• Material provided
== == ==

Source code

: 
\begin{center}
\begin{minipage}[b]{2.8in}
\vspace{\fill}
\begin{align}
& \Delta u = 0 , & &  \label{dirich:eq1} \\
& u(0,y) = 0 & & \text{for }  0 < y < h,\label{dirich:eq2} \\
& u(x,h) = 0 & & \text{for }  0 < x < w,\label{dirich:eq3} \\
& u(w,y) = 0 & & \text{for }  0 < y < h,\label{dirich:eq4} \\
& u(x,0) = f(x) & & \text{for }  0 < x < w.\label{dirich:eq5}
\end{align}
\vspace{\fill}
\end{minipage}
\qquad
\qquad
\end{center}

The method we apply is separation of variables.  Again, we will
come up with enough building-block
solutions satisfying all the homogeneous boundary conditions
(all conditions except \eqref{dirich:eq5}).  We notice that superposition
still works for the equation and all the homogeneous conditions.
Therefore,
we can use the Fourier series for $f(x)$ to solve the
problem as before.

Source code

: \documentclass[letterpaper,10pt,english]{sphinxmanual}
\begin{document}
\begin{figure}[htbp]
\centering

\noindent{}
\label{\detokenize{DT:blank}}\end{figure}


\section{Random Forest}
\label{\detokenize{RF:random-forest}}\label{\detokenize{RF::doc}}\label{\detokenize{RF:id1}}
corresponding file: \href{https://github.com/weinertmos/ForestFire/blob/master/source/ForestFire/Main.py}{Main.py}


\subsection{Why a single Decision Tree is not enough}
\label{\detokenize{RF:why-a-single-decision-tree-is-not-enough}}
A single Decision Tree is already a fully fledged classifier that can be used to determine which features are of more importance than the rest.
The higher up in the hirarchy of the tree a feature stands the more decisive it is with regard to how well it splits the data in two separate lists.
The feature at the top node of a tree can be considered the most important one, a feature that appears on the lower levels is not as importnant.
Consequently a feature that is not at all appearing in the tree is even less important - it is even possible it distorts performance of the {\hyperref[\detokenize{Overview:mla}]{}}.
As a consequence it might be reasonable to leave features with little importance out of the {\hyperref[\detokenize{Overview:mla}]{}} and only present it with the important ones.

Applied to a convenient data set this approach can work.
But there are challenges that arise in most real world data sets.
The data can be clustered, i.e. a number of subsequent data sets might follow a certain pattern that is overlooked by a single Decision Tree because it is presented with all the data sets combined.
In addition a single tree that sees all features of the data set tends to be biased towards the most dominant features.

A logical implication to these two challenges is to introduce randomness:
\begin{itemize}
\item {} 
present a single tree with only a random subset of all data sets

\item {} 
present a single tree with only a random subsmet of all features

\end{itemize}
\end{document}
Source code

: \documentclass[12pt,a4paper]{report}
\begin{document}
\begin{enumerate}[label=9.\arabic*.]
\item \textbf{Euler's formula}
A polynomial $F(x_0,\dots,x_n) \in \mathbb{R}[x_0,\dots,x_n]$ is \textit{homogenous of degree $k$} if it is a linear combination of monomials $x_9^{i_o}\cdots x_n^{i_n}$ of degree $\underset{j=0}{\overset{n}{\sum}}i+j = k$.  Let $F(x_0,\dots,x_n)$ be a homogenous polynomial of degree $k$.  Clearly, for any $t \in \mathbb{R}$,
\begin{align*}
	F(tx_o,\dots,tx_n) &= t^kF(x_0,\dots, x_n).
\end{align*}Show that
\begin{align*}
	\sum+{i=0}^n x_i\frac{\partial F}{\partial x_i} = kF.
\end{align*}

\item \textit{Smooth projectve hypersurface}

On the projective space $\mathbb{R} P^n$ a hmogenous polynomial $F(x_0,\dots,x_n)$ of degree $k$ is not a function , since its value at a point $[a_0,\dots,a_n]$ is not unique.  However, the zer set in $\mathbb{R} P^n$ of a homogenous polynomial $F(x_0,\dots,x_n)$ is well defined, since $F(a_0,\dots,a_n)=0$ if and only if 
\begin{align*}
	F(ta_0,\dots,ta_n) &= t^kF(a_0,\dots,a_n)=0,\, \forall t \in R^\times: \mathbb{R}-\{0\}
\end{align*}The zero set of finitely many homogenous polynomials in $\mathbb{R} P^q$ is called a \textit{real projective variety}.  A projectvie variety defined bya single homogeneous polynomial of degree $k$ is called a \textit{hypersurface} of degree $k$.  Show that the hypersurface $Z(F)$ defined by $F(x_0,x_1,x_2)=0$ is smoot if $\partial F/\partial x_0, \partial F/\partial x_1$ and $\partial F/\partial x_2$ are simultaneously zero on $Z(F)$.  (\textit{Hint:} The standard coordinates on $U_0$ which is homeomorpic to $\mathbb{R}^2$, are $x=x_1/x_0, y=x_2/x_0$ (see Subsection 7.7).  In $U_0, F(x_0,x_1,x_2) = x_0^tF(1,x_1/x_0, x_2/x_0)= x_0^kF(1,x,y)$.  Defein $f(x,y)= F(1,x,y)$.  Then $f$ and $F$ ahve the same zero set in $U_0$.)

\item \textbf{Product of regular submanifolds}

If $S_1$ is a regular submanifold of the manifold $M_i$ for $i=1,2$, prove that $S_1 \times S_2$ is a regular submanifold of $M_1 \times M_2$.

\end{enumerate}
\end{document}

== == ==

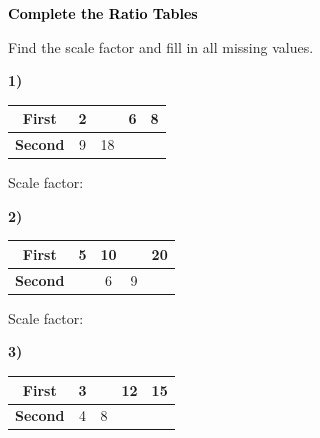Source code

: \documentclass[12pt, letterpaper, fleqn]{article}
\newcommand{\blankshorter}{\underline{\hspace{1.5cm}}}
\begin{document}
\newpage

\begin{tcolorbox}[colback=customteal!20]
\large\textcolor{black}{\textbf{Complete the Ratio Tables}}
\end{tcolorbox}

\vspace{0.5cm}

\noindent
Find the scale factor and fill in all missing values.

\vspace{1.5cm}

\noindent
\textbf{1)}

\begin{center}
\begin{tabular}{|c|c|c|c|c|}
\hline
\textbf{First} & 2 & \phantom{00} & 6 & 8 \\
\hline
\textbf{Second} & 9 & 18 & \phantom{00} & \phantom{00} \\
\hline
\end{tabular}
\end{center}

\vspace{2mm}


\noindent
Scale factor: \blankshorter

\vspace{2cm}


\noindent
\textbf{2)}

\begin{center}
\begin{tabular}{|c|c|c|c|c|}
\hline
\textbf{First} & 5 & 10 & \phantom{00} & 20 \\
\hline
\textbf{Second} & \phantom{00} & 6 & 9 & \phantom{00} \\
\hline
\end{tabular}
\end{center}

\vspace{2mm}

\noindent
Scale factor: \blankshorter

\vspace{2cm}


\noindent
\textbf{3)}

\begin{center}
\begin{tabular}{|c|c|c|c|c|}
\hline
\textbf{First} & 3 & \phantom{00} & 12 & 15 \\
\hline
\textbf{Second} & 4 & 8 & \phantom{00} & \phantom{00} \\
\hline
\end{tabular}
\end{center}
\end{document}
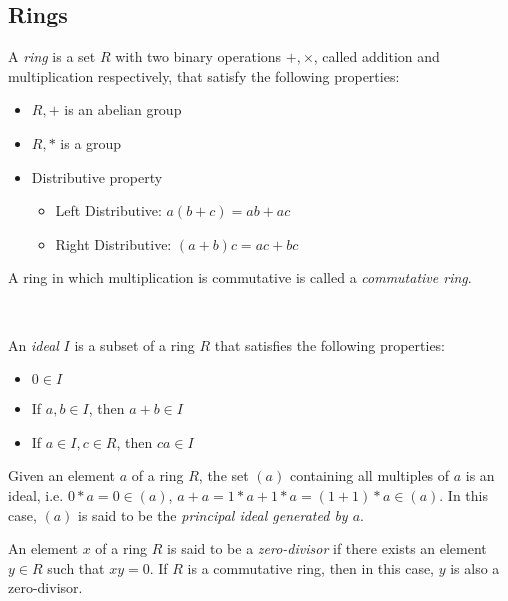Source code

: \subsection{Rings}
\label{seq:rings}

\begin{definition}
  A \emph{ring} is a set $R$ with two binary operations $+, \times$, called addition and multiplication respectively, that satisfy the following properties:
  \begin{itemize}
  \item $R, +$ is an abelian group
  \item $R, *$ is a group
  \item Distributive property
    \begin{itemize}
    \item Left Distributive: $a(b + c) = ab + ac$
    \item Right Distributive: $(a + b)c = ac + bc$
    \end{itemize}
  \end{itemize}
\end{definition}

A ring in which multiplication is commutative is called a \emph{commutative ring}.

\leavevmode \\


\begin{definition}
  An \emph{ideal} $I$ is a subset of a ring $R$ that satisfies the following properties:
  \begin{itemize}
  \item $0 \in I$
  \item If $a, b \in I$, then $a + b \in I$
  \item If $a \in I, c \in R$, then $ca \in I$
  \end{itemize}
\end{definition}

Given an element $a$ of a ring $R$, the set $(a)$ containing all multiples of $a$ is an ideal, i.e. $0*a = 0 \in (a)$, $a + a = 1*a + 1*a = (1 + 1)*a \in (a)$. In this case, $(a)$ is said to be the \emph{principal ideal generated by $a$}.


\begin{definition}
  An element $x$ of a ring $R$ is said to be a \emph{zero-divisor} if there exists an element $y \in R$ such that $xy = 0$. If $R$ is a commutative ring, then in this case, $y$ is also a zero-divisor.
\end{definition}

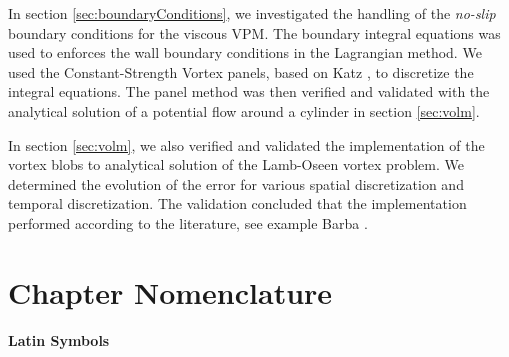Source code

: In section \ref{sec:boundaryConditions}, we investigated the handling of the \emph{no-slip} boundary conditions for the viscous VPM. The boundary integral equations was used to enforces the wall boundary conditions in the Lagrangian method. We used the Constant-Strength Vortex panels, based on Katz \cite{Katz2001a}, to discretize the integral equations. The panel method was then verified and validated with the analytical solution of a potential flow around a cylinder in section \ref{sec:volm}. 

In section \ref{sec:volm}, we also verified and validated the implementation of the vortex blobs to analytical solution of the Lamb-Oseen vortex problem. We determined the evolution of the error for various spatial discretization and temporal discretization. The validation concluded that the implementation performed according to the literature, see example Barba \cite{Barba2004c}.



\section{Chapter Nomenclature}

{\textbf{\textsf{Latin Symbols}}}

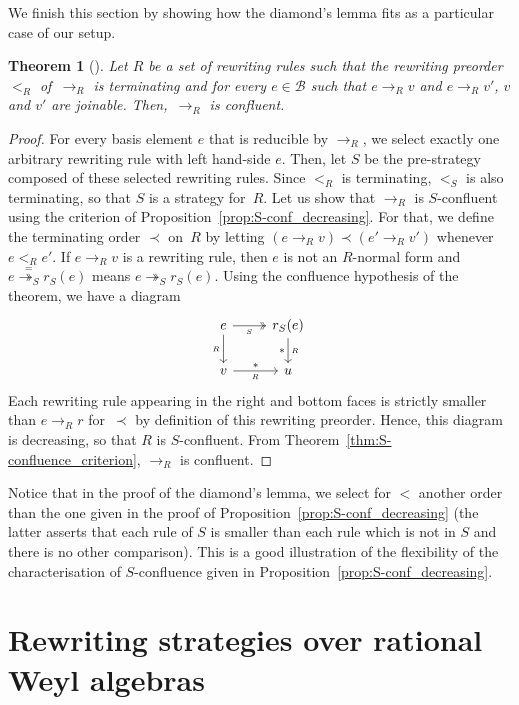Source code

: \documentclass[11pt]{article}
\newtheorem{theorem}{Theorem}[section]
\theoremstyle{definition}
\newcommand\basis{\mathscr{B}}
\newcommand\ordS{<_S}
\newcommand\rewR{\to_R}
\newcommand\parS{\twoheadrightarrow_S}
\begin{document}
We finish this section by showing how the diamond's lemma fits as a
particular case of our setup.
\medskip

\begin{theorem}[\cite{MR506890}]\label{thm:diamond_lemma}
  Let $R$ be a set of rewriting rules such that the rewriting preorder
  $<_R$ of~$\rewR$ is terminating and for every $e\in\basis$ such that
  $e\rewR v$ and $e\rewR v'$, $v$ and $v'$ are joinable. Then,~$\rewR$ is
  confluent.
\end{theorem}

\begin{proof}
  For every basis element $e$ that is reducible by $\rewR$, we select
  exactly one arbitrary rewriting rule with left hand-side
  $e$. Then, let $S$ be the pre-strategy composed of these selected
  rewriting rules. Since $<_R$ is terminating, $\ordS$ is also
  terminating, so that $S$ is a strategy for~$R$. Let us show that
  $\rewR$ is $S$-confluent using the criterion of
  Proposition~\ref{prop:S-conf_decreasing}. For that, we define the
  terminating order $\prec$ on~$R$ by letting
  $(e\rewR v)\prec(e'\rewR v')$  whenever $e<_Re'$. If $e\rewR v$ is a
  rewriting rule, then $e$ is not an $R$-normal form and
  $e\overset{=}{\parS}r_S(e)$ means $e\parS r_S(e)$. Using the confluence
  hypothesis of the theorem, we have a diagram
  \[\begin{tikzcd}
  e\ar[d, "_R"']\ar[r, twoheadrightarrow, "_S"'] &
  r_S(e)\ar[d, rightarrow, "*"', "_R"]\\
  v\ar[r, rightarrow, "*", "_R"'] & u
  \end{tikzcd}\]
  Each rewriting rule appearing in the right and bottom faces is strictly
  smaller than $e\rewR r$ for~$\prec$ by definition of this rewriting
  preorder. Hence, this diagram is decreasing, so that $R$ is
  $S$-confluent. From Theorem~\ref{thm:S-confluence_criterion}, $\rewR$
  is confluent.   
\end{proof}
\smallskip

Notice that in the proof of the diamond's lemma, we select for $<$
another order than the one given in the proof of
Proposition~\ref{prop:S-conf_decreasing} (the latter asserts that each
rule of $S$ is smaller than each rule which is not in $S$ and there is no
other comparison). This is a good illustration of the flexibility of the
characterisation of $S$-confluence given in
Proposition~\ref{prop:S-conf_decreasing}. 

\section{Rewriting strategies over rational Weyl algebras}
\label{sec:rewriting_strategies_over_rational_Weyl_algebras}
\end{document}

== == ==

• Task statement
Every line from the one with "set $R$ with" through the one with "we investigated the" is to be reproduced exactly as written above, and the pictures are to be dropped.

• Result
  A \emph{ring} is a set $R$ with two binary operations $+, \times$, called addition and multiplication respectively, that satisfy the following properties:
  \begin{itemize}
  \item $R, +$ is an abelian group
  \item $R, *$ is a group
  \item Distributive property
    \begin{itemize}
    \item Left Distributive: $a(b + c) = ab + ac$
    \item Right Distributive: $(a + b)c = ac + bc$
    \end{itemize}
  \end{itemize}
\end{definition}

A ring in which multiplication is commutative is called a \emph{commutative ring}.

\leavevmode \\


\begin{definition}
  An \emph{ideal} $I$ is a subset of a ring $R$ that satisfies the following properties:
  \begin{itemize}
  \item $0 \in I$
  \item If $a, b \in I$, then $a + b \in I$
  \item If $a \in I, c \in R$, then $ca \in I$
  \end{itemize}
\end{definition}

Given an element $a$ of a ring $R$, the set $(a)$ containing all multiples of $a$ is an ideal, i.e. $0*a = 0 \in (a)$, $a + a = 1*a + 1*a = (1 + 1)*a \in (a)$. In this case, $(a)$ is said to be the \emph{principal ideal generated by $a$}.


\begin{definition}
  An element $x$ of a ring $R$ is said to be a \emph{zero-divisor} if there exists an element $y \in R$ such that $xy = 0$. If $R$ is a commutative ring, then in this case, $y$ is also a zero-divisor.
\end{definition}

Source code

: In section \ref{sec:boundaryConditions}, we investigated the handling of the \emph{no-slip} boundary conditions for the viscous VPM. The boundary integral equations was used to enforces the wall boundary conditions in the Lagrangian method. We used the Constant-Strength Vortex panels, based on Katz \cite{Katz2001a}, to discretize the integral equations. The panel method was then verified and validated with the analytical solution of a potential flow around a cylinder in section \ref{sec:volm}. 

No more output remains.